Fighting About Money?

August 21st, 2012

I cannot tell you how many times my wife and I were given that advice before we got married. In one form or another we were told, “Don’t ever fight or argue about money; it’s not worth it.” At the time we were so in love that we were impervious to potential fights or arguments, so we took the advice with a grain of salt.

Well seven months later all I can say is…wow, that was probably the best advice we ever received! My wife and I were confronted with a slew of money challenges from the beginning. She had no idea she was marrying an ultra-frugal, penny-pinching man and I had no idea I was marrying a woman who loved to buy decorations that cost anywhere from $45 for a pillow (that I can’t even use!) to $120 for curtains.

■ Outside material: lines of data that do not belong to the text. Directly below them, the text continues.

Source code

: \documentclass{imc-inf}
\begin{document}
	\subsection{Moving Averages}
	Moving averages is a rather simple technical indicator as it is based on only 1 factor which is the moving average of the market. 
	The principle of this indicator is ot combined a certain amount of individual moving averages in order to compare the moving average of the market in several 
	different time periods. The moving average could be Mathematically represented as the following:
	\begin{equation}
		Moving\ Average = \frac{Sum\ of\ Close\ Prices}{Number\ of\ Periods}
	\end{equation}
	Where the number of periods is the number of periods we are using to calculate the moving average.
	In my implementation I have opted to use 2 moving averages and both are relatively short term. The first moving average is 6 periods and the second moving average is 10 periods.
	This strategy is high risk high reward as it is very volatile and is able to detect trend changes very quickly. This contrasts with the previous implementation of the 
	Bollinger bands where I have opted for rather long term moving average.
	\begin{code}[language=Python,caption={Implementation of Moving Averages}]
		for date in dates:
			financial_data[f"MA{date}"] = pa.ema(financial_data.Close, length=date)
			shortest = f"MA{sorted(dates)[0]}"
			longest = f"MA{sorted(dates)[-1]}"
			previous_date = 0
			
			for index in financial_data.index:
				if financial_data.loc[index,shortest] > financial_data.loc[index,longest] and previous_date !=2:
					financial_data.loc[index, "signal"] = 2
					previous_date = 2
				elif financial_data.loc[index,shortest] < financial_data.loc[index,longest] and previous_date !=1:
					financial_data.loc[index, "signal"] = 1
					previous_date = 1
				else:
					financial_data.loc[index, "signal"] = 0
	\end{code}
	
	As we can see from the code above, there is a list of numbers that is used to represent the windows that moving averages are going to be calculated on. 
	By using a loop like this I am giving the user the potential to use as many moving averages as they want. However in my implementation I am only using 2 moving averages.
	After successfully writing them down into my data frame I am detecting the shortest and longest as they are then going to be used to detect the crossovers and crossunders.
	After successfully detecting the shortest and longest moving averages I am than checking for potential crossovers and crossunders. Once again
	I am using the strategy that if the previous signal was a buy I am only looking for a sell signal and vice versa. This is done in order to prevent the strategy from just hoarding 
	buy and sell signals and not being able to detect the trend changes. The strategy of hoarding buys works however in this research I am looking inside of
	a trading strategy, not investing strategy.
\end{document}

Holy smokes! Who spends money on potpourri for the bathroom? Apparently everyone. To make matters worse, we got married around the holidays and had to buy everyone gifts. I needed to put a stop to our spending because if I didn’t we were going to be moving to the poor house.

But how do I tell this beautiful, blushing bride she can’t buy all of this stuff without it turning into a fight? Well, I stared reading some ideas on this website: http://utahmarriage.usu.edu/?p=485 (cheap plug I know, but it’s true), and I saw Megan’s advice to “communicate communicate communicate!” That seemed like a splendid idea! I would talk to my wife before I let it get too far.

One night at dinner I asked my wife what she thought about our finances, and to my surprise she communicated her desire to budget as a family. I was floored and speechless. My beautiful bride was thinking the same as me; how great was that? She told me she wasn’t sure what bills we had but she made a preliminary budget based on what she knew. We continued to talk about our finances and we came to agree on a sensible budget that included room to buy decorations (which I still contest, but hey, if they’re in the budget then I can’t be too angry).

Along with creating a budget we decided to combine our checking accounts and even started using envelopes for a special savings account. Advice on using envelopes for your budget can be found at this website: http://frugalliving.about.com/od/moneymanagement/ht/Envelope_System.htm.

My wife and I were able to effectively heed our wedding advice and have a productive conversation, not a fight, about finances.

What was the best wedding advice you got?

~Tim

2 Responses to “Fighting About Money?”

  1. Diana says:

    Great post! I’m glad it worked out so well with you! Finances don’t have to be a huge disagreement. And yes, we all have priorities and it’s great when you can both feel like you “won.”

    My best advice is:
    Learn how to fight. Some of us want to be left alone for a while to process while others need to hash everything out right then and there. You have to know what kind of people you are and learn how to best resolve your differences. Luckily both my husband and I are “leave aloners” and so we take a break and then talk about it again and it gets solved much better. We have even slept on it while still disagreeing and it always seems so much better in the morning. (Not like a huge fight, but little stuff seems even littler in the morning. :)

  2. Julie Sims says:

    Do the Dave Ramsey plan!!! That has really helped us and we don’t fight anymore! My husband is the same way :) If its in the budget he doesn’t argue.